→ WHAT TO PRODUCE: What is the count of lines in the data that hold the string "Today"? State the number alone.
START SUPPLIED DATA
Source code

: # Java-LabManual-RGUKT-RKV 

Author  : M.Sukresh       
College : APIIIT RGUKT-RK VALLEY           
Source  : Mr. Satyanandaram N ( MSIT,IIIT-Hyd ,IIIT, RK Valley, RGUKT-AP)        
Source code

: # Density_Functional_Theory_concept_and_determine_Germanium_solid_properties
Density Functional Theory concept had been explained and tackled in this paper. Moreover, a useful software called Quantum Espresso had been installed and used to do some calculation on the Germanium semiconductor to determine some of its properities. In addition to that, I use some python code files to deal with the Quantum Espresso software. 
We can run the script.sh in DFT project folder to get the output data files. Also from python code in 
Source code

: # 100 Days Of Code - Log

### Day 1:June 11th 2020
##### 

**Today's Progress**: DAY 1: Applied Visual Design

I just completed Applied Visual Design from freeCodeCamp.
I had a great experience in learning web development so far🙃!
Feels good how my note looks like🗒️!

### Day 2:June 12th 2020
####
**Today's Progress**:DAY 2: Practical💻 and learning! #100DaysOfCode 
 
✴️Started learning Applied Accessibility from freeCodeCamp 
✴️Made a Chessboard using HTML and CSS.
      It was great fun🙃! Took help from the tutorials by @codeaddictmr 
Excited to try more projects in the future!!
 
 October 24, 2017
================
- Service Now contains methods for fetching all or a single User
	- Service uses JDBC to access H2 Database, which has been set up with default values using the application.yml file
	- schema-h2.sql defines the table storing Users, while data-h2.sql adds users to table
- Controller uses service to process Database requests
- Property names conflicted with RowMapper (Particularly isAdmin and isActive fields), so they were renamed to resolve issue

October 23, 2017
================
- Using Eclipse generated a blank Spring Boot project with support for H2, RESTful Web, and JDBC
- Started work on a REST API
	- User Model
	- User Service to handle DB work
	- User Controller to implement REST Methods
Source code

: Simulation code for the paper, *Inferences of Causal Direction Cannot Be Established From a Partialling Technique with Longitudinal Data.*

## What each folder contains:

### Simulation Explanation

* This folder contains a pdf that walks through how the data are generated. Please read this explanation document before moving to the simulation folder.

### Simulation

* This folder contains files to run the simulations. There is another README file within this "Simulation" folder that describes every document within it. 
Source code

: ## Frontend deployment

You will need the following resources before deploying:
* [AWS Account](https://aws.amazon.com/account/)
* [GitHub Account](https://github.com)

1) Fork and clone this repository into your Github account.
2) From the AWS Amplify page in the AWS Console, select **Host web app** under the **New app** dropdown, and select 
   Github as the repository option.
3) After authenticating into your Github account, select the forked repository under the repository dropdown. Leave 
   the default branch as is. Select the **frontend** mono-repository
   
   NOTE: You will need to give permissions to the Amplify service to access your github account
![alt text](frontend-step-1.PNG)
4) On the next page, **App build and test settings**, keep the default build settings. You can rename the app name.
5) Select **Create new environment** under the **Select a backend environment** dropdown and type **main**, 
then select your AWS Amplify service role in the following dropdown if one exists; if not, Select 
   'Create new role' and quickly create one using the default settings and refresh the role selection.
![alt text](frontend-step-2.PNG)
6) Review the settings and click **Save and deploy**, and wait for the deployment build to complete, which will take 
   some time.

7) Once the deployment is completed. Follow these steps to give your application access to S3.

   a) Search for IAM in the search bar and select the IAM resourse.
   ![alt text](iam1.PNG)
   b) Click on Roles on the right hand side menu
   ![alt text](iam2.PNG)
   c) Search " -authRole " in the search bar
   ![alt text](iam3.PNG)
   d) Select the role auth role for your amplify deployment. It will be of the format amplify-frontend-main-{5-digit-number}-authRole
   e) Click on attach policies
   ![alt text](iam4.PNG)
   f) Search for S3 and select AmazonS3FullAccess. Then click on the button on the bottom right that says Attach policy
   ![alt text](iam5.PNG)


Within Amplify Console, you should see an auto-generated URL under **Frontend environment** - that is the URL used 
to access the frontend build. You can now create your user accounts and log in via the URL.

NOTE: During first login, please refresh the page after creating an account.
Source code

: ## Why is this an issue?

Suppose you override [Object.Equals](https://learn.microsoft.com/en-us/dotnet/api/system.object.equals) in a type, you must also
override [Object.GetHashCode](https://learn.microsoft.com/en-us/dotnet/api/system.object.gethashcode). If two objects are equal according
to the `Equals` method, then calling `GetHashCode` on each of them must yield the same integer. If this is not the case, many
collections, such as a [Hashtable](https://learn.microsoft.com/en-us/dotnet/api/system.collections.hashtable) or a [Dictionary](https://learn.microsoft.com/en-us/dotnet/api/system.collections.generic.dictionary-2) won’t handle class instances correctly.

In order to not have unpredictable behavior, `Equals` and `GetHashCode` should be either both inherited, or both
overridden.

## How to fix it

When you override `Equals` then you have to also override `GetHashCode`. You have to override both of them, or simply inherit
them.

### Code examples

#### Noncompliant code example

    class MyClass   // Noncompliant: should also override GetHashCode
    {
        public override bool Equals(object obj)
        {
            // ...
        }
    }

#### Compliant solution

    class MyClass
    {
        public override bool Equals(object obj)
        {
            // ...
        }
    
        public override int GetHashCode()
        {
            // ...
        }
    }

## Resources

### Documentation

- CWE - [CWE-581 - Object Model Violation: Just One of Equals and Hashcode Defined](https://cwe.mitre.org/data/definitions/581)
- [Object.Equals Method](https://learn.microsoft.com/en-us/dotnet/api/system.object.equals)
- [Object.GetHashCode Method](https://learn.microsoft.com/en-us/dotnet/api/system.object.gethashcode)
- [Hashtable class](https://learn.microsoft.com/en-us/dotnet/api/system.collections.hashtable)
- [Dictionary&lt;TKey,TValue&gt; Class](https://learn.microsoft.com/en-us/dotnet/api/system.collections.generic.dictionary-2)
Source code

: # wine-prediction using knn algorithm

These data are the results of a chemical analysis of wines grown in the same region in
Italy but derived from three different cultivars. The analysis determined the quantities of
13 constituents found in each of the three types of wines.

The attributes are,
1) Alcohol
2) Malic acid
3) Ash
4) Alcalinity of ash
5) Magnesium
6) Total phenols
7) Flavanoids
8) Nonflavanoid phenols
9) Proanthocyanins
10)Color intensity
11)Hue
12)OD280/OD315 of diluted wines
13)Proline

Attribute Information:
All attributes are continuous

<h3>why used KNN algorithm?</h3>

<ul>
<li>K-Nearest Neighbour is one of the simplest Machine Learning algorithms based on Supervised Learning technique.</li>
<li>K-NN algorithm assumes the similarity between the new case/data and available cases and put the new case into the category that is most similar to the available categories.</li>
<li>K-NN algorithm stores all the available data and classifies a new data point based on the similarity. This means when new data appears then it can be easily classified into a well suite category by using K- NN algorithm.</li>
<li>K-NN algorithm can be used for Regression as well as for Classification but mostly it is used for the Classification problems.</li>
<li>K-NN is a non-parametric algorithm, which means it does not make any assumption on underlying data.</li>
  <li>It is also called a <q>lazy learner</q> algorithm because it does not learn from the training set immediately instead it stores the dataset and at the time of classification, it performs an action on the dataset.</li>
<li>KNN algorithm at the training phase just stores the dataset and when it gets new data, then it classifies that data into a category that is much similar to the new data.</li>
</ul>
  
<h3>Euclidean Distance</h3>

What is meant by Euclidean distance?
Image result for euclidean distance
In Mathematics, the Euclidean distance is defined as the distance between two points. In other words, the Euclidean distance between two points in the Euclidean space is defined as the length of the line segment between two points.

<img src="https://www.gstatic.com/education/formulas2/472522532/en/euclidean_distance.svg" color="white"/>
END SUPPLIED DATA
→ REPLY: 2